== Segment start ==

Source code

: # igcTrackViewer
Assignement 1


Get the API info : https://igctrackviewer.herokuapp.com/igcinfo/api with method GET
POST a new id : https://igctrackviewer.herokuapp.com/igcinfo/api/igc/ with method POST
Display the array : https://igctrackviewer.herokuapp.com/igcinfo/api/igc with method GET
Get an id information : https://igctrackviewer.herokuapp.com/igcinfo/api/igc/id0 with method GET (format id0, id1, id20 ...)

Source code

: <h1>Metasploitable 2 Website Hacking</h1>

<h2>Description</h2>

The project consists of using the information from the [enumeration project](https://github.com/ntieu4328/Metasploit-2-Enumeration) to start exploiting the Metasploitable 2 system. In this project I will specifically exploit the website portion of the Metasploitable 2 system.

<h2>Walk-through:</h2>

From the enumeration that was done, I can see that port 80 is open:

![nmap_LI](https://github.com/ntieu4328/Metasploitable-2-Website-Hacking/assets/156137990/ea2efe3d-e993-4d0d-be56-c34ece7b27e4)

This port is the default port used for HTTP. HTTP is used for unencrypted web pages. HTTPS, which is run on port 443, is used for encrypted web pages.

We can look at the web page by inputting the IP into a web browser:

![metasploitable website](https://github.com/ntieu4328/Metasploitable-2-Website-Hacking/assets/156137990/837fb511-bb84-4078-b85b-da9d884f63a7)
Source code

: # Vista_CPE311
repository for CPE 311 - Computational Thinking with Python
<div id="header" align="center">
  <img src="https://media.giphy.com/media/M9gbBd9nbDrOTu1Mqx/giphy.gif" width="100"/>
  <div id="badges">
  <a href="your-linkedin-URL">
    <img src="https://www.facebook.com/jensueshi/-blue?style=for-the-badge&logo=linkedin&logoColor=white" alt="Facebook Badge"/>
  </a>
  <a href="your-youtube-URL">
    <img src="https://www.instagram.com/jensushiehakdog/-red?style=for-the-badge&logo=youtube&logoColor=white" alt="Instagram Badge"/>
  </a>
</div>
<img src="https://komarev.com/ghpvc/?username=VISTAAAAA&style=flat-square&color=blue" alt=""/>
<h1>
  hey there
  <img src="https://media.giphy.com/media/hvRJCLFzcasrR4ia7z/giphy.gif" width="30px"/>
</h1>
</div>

== Segment end ==
== Segment start ==

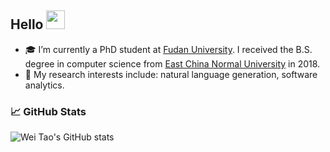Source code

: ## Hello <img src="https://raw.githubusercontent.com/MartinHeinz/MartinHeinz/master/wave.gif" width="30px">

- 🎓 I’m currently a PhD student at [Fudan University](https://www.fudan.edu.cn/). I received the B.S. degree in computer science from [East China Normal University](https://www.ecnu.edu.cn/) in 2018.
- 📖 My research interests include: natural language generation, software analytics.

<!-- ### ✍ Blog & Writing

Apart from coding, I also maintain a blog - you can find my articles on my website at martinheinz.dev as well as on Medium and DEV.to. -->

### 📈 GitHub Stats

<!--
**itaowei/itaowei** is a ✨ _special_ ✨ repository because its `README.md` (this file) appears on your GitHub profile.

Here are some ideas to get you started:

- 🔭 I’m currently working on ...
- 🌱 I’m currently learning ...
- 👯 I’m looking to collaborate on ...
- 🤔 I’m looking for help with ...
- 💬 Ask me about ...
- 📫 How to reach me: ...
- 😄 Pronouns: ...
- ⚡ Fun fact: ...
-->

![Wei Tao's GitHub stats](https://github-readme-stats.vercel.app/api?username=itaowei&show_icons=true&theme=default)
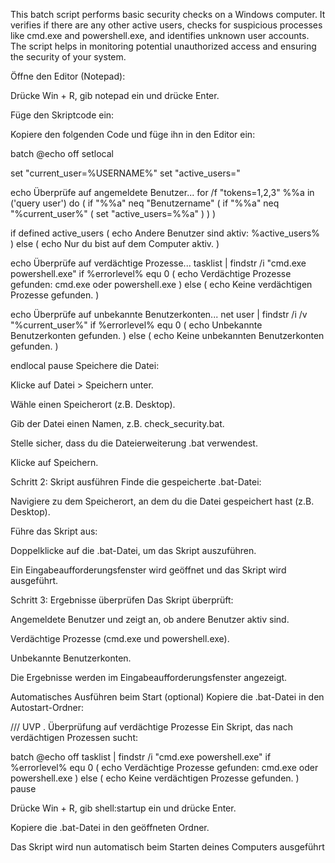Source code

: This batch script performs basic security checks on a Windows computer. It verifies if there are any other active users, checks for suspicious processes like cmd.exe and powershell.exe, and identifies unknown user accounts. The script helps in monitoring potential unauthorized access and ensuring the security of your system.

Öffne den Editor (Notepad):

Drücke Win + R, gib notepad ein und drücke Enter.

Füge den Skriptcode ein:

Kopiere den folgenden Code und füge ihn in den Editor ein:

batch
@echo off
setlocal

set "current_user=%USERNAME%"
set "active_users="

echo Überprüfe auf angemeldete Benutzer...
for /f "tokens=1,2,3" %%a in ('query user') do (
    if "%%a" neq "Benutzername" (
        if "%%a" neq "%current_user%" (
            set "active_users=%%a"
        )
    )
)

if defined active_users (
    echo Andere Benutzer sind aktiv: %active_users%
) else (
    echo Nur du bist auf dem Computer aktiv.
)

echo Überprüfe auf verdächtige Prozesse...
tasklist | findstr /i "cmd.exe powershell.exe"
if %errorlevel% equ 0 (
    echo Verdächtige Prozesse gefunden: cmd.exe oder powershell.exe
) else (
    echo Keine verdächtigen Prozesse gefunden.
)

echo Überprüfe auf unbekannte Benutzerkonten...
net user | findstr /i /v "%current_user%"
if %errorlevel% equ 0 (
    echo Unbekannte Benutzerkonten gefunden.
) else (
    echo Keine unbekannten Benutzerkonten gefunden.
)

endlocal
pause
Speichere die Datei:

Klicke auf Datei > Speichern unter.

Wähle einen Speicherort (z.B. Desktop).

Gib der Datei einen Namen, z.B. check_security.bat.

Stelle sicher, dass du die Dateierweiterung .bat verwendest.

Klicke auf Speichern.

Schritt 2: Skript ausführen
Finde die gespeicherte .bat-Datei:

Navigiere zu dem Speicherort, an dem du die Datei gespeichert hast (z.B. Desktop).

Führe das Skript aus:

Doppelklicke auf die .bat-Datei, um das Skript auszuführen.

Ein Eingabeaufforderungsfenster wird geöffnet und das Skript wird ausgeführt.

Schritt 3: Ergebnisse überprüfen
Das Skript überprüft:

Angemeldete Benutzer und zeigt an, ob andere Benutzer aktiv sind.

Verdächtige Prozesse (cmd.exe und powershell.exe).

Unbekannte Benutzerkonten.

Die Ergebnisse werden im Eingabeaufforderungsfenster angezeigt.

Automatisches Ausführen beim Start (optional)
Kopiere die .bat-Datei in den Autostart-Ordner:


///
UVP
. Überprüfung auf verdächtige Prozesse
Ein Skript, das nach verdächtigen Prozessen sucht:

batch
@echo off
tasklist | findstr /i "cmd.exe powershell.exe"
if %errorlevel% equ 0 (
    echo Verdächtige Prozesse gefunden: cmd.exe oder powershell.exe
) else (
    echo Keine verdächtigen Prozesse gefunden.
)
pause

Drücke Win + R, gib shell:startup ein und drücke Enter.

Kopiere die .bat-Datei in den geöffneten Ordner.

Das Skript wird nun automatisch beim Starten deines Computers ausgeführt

== Segment end ==
== Segment start ==

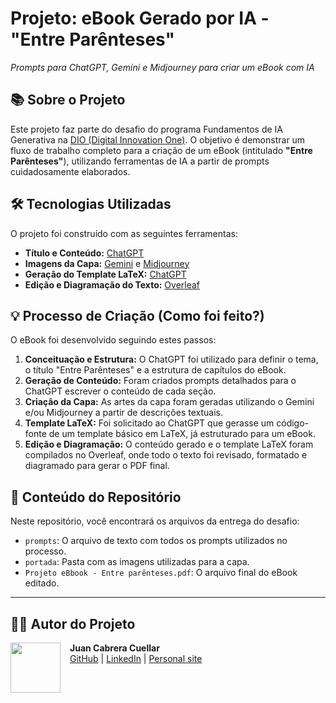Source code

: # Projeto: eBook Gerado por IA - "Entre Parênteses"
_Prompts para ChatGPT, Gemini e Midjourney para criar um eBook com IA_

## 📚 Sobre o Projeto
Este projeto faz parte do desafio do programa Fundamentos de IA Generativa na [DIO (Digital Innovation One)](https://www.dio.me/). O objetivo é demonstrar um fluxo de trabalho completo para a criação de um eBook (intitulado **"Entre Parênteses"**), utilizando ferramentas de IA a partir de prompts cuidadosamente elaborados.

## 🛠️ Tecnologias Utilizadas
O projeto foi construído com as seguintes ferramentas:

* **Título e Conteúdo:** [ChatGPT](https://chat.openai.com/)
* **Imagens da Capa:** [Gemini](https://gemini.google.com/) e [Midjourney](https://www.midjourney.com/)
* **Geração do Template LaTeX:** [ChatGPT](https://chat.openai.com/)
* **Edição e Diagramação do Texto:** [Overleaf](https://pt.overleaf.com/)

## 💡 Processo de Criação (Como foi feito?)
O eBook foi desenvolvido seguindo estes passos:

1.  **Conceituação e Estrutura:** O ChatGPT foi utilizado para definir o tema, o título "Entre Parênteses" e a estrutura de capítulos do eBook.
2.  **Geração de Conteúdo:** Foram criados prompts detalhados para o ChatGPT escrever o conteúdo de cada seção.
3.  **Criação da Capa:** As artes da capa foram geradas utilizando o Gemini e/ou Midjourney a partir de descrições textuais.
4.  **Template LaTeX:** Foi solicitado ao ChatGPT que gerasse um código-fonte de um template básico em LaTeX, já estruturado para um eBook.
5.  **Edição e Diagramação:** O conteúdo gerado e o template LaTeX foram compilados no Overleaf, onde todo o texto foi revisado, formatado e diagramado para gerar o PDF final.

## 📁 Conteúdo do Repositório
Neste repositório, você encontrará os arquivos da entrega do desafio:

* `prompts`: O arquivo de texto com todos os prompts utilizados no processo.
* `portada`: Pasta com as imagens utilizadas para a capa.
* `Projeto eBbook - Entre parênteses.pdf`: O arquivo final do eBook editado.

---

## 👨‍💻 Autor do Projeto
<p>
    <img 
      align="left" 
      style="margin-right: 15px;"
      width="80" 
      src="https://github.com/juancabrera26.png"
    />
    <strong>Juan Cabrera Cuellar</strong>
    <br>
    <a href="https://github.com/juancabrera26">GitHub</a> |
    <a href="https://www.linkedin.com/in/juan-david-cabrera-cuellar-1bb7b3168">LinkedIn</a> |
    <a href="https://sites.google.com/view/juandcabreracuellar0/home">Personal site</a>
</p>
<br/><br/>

== Segment end ==

Starting with the line with "Finde die gespeicherte" above and going on through the line with "Die Ergebnisse werden", transcribe every line exactly, both ends included, and add nothing.

Response ->
Finde die gespeicherte .bat-Datei:

Navigiere zu dem Speicherort, an dem du die Datei gespeichert hast (z.B. Desktop).

Führe das Skript aus:

Doppelklicke auf die .bat-Datei, um das Skript auszuführen.

Ein Eingabeaufforderungsfenster wird geöffnet und das Skript wird ausgeführt.

Schritt 3: Ergebnisse überprüfen
Das Skript überprüft:

Angemeldete Benutzer und zeigt an, ob andere Benutzer aktiv sind.

Verdächtige Prozesse (cmd.exe und powershell.exe).

Unbekannte Benutzerkonten.

Die Ergebnisse werden im Eingabeaufforderungsfenster angezeigt.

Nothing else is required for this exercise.